* [What is required] Gather every line in the records below that contains the word "CharTok".

Data excerpts:
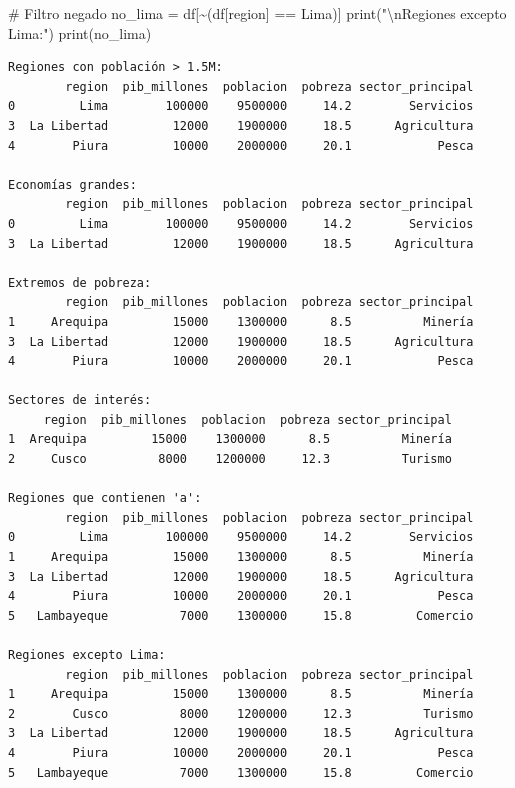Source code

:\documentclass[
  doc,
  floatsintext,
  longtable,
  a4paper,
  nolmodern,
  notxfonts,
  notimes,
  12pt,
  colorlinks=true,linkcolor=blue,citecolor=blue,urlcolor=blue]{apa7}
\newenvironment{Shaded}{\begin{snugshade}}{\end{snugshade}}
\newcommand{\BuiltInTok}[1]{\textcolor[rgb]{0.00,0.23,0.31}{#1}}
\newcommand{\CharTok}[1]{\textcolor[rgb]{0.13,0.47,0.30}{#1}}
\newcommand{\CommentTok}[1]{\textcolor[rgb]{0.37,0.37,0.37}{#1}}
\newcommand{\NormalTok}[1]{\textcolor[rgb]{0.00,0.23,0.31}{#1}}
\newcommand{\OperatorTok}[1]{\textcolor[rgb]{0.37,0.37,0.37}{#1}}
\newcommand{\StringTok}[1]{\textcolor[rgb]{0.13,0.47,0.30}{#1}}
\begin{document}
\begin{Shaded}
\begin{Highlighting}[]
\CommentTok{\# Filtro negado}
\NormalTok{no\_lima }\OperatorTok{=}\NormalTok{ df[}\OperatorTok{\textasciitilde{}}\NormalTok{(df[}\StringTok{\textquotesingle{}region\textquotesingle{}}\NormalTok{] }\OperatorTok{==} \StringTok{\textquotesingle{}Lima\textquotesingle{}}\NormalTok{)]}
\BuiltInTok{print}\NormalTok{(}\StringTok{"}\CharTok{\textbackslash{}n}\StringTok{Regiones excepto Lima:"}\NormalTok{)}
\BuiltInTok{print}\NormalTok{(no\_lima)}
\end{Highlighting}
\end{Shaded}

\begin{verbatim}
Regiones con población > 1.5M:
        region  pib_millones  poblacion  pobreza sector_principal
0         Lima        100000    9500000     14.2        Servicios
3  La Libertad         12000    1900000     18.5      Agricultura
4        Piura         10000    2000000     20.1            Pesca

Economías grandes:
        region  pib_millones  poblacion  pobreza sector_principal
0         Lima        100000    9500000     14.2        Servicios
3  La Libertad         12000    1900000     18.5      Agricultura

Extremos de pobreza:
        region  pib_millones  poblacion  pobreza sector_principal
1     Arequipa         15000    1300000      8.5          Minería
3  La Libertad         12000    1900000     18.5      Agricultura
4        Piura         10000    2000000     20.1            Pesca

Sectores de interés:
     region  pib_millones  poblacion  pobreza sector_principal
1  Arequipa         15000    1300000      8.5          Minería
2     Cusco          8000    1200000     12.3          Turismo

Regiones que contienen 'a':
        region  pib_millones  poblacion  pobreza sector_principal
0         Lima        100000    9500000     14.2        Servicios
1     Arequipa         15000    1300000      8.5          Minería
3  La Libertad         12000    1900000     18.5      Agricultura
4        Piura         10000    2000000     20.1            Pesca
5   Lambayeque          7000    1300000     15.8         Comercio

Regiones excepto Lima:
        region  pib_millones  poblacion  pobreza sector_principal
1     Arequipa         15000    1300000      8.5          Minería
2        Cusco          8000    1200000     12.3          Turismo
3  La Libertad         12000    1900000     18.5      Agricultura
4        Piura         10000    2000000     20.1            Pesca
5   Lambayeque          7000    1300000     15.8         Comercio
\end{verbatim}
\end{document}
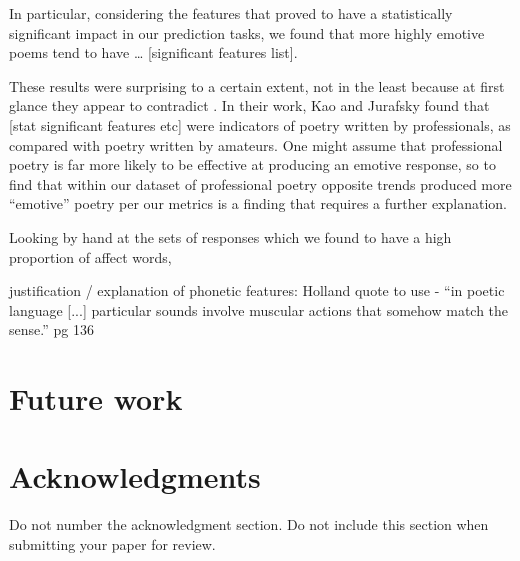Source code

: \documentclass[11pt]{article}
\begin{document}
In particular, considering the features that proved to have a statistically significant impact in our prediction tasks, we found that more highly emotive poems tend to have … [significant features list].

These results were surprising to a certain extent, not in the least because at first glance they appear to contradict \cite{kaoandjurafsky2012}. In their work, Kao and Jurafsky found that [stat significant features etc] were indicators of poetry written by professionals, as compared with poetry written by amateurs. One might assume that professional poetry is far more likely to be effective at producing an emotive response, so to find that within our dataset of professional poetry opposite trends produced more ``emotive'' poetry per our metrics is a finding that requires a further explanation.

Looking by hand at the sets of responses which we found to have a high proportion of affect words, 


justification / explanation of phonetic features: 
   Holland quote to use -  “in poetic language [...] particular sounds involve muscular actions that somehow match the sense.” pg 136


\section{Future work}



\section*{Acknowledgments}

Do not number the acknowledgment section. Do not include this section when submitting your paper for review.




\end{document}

---

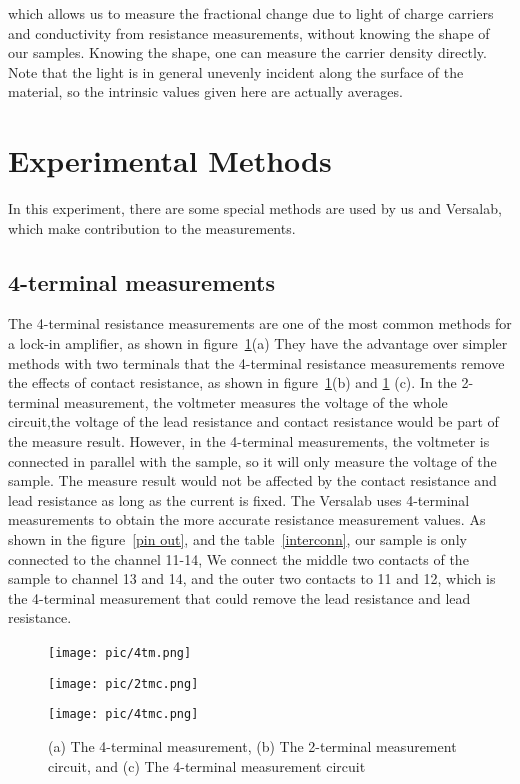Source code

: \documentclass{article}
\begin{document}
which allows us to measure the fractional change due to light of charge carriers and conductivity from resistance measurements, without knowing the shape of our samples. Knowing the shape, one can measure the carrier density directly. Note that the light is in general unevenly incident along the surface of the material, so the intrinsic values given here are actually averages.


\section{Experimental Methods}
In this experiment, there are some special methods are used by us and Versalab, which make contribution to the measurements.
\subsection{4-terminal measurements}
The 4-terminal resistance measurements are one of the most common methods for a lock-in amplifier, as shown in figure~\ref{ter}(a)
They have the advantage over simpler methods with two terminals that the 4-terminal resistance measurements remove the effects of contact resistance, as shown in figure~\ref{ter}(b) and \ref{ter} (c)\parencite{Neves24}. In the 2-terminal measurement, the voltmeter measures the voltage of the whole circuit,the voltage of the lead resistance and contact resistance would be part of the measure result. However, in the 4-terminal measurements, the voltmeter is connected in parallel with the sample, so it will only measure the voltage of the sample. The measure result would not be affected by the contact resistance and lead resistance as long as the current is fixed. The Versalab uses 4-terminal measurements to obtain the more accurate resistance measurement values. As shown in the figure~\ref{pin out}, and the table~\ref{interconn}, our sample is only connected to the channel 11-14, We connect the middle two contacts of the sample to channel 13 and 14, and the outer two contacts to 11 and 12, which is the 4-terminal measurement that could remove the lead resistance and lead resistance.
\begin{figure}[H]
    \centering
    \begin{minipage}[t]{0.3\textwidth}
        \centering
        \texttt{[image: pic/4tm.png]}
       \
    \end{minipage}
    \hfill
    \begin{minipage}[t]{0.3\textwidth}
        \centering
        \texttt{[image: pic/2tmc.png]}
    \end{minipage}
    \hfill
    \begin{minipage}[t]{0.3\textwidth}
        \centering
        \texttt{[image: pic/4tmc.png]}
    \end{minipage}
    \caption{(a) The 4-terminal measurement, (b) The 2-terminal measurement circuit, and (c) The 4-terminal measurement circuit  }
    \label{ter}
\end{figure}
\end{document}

--

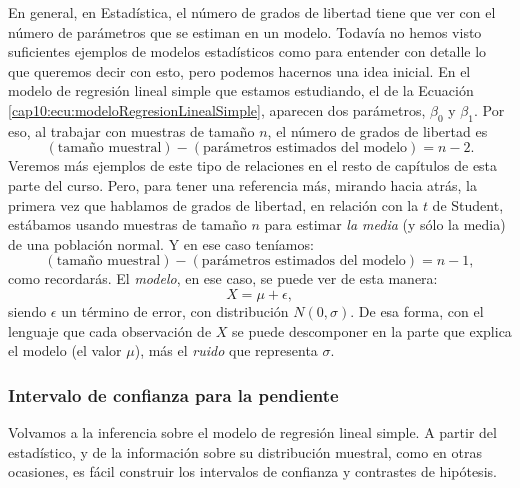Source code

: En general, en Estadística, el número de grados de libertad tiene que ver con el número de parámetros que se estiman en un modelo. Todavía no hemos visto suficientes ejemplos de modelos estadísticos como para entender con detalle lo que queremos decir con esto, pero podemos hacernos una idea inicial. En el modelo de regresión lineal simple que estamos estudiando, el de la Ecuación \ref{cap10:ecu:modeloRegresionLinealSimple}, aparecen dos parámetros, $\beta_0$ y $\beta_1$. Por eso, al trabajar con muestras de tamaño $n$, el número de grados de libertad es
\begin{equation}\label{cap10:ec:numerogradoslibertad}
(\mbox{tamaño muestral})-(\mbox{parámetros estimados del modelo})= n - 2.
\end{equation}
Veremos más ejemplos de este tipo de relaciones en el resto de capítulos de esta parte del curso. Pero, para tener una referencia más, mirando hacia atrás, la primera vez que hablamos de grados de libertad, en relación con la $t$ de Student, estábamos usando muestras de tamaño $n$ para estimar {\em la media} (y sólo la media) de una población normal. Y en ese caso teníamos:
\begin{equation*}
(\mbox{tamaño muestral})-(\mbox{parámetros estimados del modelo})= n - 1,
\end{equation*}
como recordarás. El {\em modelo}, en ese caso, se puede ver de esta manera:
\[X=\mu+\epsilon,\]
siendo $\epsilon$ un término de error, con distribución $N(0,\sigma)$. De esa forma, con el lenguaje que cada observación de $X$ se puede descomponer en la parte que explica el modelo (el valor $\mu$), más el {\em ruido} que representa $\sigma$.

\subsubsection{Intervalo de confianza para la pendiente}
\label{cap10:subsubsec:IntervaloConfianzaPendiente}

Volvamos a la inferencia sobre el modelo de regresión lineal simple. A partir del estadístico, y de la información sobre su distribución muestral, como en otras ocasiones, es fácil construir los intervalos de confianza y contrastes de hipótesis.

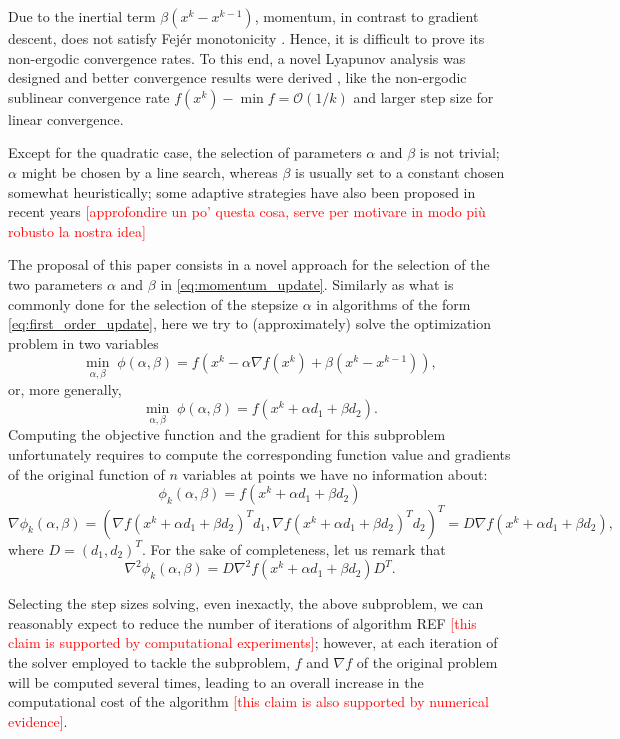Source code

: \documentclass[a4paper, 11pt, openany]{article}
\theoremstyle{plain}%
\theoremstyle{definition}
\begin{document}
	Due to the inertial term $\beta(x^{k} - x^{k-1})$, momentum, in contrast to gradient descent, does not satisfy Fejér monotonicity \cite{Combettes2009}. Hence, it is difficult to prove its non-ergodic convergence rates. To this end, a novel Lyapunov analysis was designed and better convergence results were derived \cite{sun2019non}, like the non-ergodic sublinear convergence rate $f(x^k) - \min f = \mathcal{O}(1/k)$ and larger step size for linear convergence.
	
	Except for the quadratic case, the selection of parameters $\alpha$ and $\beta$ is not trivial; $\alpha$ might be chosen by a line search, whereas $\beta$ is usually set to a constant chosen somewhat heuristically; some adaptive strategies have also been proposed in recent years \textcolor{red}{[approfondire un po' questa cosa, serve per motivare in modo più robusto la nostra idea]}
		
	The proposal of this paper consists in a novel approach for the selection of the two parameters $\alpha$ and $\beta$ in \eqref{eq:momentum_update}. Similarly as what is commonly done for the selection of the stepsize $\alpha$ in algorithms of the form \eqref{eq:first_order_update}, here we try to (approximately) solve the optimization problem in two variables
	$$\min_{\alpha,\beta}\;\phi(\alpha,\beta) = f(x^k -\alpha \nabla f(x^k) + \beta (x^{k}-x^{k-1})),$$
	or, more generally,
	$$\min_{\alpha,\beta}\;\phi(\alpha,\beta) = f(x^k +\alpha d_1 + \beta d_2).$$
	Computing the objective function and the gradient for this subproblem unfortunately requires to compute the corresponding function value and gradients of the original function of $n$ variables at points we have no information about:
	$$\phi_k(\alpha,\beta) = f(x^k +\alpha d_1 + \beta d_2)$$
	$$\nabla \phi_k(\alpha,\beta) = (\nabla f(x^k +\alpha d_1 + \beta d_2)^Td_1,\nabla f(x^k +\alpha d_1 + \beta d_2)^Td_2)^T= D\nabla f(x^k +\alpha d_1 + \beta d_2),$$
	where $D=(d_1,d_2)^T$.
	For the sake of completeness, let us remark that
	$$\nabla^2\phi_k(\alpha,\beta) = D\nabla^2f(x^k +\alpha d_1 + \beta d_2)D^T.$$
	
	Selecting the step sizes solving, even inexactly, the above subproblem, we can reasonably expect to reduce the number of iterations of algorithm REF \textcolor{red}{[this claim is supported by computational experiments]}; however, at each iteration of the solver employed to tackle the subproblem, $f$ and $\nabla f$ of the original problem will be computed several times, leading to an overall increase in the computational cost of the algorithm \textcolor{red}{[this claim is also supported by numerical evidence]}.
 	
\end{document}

* [Result]
\newcommand{\CharTok}[1]{\textcolor[rgb]{0.13,0.47,0.30}{#1}}
\BuiltInTok{print}\NormalTok{(}\StringTok{"}\CharTok{\textbackslash{}n}\StringTok{Regiones excepto Lima:"}\NormalTok{)}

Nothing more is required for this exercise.